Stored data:

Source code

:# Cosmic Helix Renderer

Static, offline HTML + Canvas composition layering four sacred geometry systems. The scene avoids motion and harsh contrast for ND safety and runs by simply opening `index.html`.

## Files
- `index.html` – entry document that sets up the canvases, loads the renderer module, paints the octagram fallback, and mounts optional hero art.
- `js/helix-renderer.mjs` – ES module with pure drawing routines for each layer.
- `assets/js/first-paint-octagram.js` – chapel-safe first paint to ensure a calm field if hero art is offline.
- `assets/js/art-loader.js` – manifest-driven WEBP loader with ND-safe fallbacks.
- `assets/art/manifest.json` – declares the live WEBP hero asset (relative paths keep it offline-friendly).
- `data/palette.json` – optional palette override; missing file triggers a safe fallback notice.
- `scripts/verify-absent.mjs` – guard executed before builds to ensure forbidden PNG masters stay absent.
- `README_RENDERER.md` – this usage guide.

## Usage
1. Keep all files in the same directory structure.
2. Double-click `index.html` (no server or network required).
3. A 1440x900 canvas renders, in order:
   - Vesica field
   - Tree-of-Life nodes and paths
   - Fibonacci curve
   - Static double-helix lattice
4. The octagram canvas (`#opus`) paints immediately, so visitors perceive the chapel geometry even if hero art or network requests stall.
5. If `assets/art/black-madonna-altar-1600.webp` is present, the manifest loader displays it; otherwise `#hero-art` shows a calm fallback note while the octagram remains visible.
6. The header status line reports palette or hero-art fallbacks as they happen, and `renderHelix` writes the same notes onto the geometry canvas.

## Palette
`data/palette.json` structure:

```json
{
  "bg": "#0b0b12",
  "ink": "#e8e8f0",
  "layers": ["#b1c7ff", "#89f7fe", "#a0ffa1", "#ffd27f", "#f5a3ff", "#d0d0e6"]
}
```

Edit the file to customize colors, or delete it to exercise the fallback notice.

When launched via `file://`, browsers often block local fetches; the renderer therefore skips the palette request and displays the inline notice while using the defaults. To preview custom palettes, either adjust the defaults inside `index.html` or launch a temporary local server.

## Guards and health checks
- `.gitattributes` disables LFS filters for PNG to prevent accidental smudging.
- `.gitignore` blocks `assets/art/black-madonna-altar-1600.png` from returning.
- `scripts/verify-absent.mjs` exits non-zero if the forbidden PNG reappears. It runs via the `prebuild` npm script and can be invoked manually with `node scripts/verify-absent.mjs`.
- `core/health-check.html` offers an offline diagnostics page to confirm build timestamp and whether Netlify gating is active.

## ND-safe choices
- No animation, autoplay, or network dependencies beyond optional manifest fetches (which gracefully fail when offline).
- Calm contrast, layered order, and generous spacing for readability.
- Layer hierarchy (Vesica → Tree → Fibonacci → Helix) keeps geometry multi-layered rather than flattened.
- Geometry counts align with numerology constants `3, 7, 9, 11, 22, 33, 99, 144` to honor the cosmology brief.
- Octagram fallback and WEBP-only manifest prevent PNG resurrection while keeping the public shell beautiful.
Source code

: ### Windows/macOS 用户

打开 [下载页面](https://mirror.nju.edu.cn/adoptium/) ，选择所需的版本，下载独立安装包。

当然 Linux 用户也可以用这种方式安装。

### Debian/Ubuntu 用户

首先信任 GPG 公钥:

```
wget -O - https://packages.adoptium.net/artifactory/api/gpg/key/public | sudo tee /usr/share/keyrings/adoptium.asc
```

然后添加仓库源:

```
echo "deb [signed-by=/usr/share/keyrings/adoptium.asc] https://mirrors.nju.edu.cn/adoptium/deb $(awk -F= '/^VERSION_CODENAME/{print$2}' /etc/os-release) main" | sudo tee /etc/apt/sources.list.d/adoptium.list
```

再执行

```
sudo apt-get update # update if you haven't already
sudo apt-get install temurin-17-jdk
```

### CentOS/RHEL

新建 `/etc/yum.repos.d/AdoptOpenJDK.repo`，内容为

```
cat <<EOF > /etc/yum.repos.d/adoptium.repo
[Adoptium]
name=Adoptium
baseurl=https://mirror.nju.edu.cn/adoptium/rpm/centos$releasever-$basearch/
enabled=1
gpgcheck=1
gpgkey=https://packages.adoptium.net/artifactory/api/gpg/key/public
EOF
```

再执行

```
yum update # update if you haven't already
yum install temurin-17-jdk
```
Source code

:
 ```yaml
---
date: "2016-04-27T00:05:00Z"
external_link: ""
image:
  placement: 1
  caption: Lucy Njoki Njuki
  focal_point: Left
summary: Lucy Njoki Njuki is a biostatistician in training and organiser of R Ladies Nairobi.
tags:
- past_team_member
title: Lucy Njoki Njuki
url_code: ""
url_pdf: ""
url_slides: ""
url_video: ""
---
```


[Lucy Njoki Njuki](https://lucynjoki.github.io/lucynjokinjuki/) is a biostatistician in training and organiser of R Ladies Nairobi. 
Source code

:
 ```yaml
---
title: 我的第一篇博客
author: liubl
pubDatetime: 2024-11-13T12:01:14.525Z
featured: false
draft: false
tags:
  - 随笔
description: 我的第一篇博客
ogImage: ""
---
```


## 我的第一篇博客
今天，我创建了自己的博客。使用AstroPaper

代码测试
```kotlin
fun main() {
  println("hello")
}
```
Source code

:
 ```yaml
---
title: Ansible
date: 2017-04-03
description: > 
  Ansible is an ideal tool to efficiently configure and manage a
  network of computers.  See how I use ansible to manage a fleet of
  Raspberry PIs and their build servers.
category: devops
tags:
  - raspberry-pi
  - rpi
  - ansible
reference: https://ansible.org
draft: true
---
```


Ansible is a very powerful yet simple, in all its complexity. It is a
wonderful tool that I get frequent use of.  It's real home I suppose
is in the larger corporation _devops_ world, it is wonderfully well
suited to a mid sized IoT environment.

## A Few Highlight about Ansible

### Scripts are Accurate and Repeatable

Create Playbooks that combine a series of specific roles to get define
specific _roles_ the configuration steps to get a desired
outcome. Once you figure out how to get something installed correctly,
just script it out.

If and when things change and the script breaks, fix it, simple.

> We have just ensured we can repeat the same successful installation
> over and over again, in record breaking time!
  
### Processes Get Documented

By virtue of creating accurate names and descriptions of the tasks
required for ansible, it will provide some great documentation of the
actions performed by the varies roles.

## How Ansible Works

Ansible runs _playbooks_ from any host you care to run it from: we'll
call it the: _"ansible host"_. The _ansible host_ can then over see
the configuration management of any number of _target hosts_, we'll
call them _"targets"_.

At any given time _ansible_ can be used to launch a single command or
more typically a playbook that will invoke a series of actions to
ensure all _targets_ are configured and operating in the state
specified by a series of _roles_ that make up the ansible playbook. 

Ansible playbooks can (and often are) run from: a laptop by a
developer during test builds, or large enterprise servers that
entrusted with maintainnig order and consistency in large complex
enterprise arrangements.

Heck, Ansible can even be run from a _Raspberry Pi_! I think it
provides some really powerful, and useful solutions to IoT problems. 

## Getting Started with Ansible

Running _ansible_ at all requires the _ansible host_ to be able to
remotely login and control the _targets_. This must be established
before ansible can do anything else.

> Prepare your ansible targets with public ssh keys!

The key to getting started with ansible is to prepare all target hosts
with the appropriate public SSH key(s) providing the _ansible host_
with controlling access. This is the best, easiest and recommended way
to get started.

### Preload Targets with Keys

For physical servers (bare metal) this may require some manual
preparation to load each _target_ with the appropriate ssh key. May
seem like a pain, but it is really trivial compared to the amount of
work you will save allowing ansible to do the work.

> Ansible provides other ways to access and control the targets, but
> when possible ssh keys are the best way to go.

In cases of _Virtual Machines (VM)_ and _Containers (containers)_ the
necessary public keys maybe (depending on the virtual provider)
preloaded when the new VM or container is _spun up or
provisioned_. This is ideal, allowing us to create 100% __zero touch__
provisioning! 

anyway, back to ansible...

• Exercise description: Taking the entries above, print exactly the lines starting at the line with "Edit the file" and ending at the line with "## Guards and health checks", both included.

• Your response:
Edit the file to customize colors, or delete it to exercise the fallback notice.

When launched via `file://`, browsers often block local fetches; the renderer therefore skips the palette request and displays the inline notice while using the defaults. To preview custom palettes, either adjust the defaults inside `index.html` or launch a temporary local server.

## Guards and health checks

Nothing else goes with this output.